WORK TO COMPLETE: Look through the listing below and report the lines that have the word "times" in them.
★ ★ ★
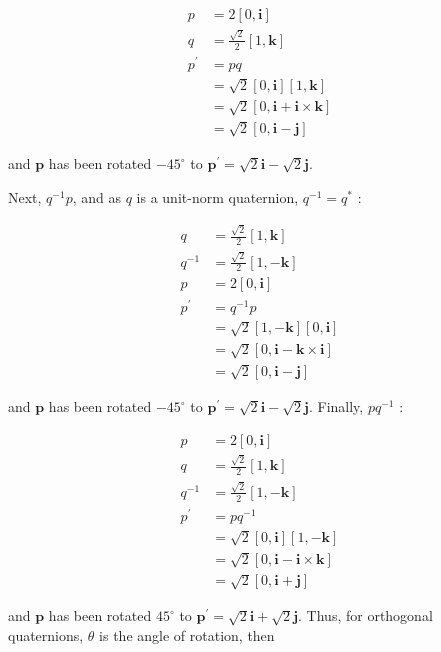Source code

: \documentclass[10pt]{article}
\begin{document}
$$
\begin{aligned}
p & =2[0, \mathbf{i}] \\
q & =\frac{\sqrt{2}}{2}[1, \mathbf{k}] \\
p^{\prime} & =p q \\
& =\sqrt{2}[0, \mathbf{i}][1, \mathbf{k}] \\
& =\sqrt{2}[0, \mathbf{i}+\mathbf{i} \times \mathbf{k}] \\
& =\sqrt{2}[0, \mathbf{i}-\mathbf{j}]
\end{aligned}
$$

and $\mathbf{p}$ has been rotated $-45^{\circ}$ to $\mathbf{p}^{\prime}=\sqrt{2} \mathbf{i}-\sqrt{2} \mathbf{j}$.

Next, $q^{-1} p$, and as $q$ is a unit-norm quaternion, $q^{-1}=q^{*}$ :

$$
\begin{aligned}
q & =\frac{\sqrt{2}}{2}[1, \mathbf{k}] \\
q^{-1} & =\frac{\sqrt{2}}{2}[1,-\mathbf{k}] \\
p & =2[0, \mathbf{i}] \\
p^{\prime} & =q^{-1} p \\
& =\sqrt{2}[1,-\mathbf{k}][0, \mathbf{i}] \\
& =\sqrt{2}[0, \mathbf{i}-\mathbf{k} \times \mathbf{i}] \\
& =\sqrt{2}[0, \mathbf{i}-\mathbf{j}]
\end{aligned}
$$

and $\mathbf{p}$ has been rotated $-45^{\circ}$ to $\mathbf{p}^{\prime}=\sqrt{2} \mathbf{i}-\sqrt{2} \mathbf{j}$. Finally, $p q^{-1}$ :

$$
\begin{aligned}
p & =2[0, \mathbf{i}] \\
q & =\frac{\sqrt{2}}{2}[1, \mathbf{k}] \\
q^{-1} & =\frac{\sqrt{2}}{2}[1,-\mathbf{k}] \\
p^{\prime} & =p q^{-1} \\
& =\sqrt{2}[0, \mathbf{i}][1,-\mathbf{k}] \\
& =\sqrt{2}[0, \mathbf{i}-\mathbf{i} \times \mathbf{k}] \\
& =\sqrt{2}[0, \mathbf{i}+\mathbf{j}]
\end{aligned}
$$

and $\mathbf{p}$ has been rotated $45^{\circ}$ to $\mathbf{p}^{\prime}=\sqrt{2} \mathbf{i}+\sqrt{2} \mathbf{j}$. Thus, for orthogonal quaternions, $\theta$ is the angle of rotation, then
\end{document}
★ ★ ★
EXERCISE ANSWER:
& =\sqrt{2}[0, \mathbf{i}+\mathbf{i} \times \mathbf{k}] \\
& =\sqrt{2}[0, \mathbf{i}-\mathbf{k} \times \mathbf{i}] \\
& =\sqrt{2}[0, \mathbf{i}-\mathbf{i} \times \mathbf{k}] \\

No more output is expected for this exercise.